**PROBLEM TO SOLVE**.
Would you return every line of the listing below that has "label" in it?
= = = = =
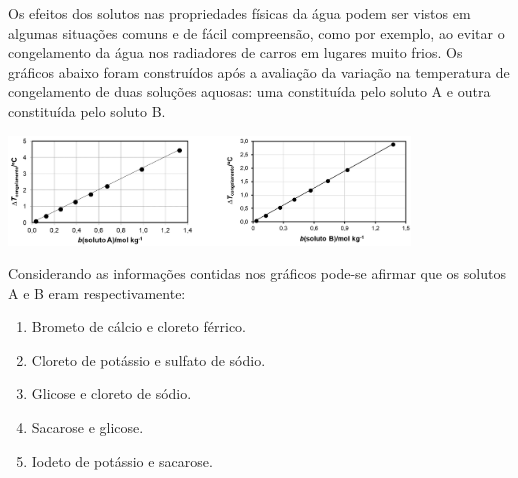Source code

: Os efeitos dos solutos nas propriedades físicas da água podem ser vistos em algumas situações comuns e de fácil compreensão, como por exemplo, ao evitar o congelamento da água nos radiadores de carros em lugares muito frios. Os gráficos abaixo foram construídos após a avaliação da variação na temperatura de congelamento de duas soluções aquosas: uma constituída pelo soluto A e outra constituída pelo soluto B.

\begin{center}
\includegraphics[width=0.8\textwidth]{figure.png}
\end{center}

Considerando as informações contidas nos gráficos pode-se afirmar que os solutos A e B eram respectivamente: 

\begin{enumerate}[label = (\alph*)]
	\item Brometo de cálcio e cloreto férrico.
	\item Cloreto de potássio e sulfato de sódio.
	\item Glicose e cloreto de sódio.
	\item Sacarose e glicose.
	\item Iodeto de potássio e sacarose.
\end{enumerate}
= = = = =
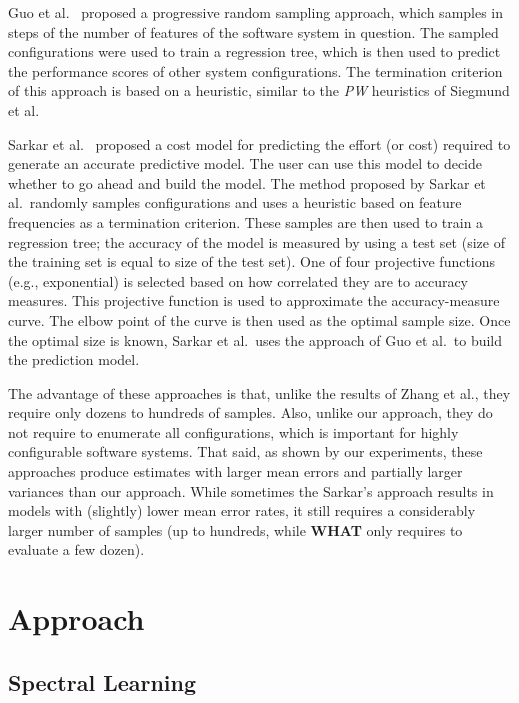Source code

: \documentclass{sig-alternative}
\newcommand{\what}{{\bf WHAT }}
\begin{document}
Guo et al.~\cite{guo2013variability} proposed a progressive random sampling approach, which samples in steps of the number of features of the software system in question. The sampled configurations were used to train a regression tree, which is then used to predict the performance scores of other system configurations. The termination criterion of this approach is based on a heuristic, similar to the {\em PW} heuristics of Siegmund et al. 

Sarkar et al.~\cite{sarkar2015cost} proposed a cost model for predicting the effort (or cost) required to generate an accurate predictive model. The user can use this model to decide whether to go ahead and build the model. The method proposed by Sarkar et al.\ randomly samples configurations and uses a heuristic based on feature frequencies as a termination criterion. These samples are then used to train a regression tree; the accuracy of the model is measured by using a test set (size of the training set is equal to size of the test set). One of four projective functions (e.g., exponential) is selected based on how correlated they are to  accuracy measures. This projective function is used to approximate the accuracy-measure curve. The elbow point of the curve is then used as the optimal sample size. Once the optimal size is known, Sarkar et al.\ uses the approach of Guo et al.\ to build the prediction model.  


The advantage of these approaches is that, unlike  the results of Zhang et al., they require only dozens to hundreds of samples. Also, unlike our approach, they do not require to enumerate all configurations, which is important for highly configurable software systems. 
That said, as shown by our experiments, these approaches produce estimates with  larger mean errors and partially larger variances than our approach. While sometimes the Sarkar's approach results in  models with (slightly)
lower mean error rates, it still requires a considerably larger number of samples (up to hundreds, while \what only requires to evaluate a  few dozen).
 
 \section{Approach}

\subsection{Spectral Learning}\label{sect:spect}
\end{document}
= = = = =
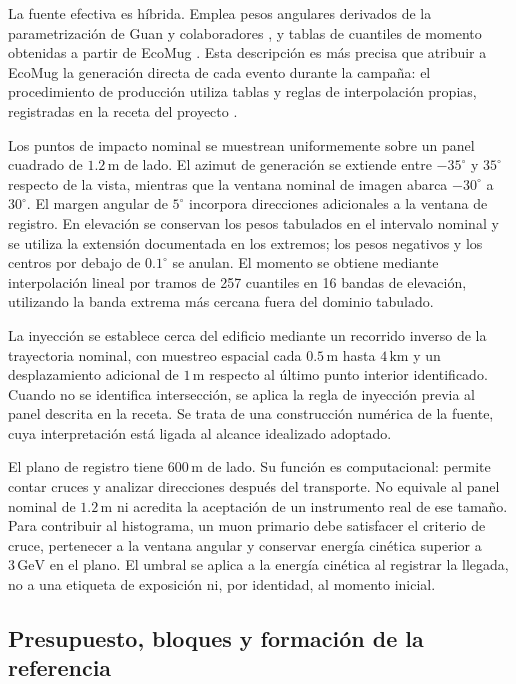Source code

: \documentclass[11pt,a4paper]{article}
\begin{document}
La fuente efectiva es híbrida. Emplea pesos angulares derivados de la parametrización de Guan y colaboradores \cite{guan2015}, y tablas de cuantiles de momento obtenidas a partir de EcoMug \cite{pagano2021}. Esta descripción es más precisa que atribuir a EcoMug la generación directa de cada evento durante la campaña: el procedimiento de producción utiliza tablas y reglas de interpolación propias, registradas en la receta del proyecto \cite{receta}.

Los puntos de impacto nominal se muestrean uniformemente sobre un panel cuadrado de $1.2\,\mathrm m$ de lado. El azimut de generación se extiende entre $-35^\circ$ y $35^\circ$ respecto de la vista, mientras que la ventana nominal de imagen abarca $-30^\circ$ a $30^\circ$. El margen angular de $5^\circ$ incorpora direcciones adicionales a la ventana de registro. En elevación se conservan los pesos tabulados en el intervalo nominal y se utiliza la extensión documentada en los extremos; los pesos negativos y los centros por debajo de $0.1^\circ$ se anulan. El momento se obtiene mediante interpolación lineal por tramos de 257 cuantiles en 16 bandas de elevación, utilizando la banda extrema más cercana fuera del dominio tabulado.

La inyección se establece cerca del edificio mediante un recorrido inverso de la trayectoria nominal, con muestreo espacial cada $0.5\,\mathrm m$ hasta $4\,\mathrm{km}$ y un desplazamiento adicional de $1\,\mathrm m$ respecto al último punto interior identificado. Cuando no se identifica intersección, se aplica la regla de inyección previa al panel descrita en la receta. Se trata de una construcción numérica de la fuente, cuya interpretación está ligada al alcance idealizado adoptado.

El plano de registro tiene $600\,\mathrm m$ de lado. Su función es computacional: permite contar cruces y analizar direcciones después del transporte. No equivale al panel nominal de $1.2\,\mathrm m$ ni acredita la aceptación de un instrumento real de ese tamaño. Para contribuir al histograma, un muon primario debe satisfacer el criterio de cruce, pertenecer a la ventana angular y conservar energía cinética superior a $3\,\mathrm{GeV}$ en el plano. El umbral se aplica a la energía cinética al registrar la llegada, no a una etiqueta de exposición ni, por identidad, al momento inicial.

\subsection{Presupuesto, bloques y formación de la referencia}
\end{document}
= = = = =
**YOUR RESPONSE**.
\begin{enumerate}[label = (\alph*)]
\subsection{Spectral Learning}\label{sect:spect}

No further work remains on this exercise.